Phish is a quartet and stalwarts of the modern jam band scene they helped create in the late 80's. Like their Deadhead contemporaries, Phish fans (phans) have an almost unhealthy obsession with the music, speaking in reverential tones of near mythical versions of songs, like 2015's [Tweezer -> Prince Caspian](https://youtu.be/jPrQYYlFPA4), while endlessly debating the details (for the record, no, I do not think they went back into Tweezer). This devotion to the music, an unabiding urge to get a taste of IT, has numerous implications - on bank accounts, relationships ([Confessions of a Phish Wife](http://www.vogue.com/article/confessions-of-a-phish-wife)), livers, and, in this case, data. 

Coinciding with the emergence of the internet, phans have been compiling, debating, and analyzing Phish data online for literally decades. Whether it's in the pursuit of tracking your "stats" (shows attended, songs heard, etc.) or quantifying "bust outs" (songs not heard in X many shows), data is no stranger to a Phish discussion. So, from the moment I learned that there are *numerous* online sources of data about this band I love, the data monkey in my brain has been burning the banana at both ends thinking of ways to, like everything else in my life, over analyze Phish. 

## Soundcheck
The data for this analysis comes from the following sources who are kind enough to make their data available through application programming interfaces (APIs):

+ [Phish.net](https://api.phish.net) - A project of the non-profit [Mockingbird Foundation](http://mbird.org), an entirely volunteer run foundation started by Phish fans in 1996. If you enjoy this post, please consider making a donation!
+ [Phish.in](http://phish.in/api-docs) - A live Phish audio streaming site and my de facto homepage these days
+ [Spotify](https://developer.spotify.com/web-api/endpoint-reference/)

I access, analyze, and visualize all the data using [R](https://cran.r-project.org), an open source programming language original designed for statistical analyses but that can now make burritos, babysit your kid, and even moderate civil discussions between Trump supporters and Berkeley students. At least it seems that way. 

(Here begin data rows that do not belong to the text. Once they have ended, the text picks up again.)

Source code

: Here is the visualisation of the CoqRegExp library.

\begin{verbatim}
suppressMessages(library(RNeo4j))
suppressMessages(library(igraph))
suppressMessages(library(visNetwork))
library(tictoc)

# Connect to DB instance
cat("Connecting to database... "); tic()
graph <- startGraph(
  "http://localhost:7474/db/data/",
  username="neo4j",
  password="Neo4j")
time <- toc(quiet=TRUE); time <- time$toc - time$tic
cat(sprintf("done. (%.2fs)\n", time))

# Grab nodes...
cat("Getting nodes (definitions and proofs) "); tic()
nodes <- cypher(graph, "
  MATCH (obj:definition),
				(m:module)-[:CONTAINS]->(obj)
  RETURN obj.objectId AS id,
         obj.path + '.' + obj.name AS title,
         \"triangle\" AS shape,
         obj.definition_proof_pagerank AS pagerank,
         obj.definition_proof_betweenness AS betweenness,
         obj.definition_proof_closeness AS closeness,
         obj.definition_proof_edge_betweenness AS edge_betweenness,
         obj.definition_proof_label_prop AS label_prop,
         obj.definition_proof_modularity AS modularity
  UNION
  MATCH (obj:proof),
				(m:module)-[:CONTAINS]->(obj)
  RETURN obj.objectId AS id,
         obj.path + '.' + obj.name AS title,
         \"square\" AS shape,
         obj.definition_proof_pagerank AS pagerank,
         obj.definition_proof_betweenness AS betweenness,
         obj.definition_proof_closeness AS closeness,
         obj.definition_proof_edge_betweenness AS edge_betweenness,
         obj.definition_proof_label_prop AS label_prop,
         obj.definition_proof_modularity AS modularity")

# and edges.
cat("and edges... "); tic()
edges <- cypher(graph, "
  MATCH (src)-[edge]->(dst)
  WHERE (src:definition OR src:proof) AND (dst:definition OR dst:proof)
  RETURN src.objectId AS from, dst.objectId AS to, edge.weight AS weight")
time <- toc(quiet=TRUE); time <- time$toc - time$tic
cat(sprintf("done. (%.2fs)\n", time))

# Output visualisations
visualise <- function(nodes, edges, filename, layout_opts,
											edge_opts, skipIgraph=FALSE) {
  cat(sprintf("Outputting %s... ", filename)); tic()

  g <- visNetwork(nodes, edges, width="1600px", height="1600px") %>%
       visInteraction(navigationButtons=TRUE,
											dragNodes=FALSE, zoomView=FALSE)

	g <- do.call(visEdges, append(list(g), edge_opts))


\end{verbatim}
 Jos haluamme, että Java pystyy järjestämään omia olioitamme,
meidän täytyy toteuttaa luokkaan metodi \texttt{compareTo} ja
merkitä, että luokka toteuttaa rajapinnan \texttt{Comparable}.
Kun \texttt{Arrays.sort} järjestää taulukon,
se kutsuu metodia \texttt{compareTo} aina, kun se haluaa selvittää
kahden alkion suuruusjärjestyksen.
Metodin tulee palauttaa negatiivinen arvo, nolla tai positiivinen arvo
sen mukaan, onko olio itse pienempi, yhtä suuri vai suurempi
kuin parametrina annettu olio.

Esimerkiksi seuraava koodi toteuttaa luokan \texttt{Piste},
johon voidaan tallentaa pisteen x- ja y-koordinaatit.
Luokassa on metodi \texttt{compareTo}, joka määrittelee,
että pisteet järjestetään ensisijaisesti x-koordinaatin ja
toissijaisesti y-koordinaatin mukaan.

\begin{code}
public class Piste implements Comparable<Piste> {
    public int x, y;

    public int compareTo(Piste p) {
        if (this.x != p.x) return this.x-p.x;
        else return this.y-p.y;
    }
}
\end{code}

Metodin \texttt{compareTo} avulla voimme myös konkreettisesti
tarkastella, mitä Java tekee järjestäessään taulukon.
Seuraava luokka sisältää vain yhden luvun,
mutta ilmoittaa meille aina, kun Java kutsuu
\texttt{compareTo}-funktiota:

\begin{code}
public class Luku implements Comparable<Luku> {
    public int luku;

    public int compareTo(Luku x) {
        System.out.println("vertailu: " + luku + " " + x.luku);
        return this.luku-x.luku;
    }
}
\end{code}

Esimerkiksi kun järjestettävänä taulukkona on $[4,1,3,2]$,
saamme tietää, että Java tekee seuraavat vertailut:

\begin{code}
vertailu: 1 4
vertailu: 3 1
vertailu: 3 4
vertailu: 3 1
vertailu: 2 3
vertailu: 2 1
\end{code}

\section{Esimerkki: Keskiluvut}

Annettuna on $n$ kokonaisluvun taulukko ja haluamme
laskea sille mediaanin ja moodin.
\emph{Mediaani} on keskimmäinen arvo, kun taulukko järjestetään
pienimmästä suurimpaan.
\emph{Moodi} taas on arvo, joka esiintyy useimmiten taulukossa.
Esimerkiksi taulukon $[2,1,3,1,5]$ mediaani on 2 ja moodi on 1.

I've included certain interesting code blocks below but, for anyone interested in the full code, checkout my [GitHub page](https://github.com/tclavelle).

## Set 1: The Band
### Where does Phish play?
Phish gained popularity the old fashioned way, by making the faces of New England college students melt harder than Nectar's gravy fries while touring relentlessly in the late '80s and early '90s. By the mid '90s, the Phish from Vermont had built a loyal fan base that, I would argue, remains one of music's strongest to this day. Along the way, Phish played over hundreds of venues in almost every state. **So, which states have Phish shown the most love over the years?** 

To answer this question, I used data on the number of shows per venue available [here at phish.net](https://phish.net/venues). I couldn't find an access point for this data through the .net API, so instead I chose to use the R package `rvest` to scrape the data from the website itself.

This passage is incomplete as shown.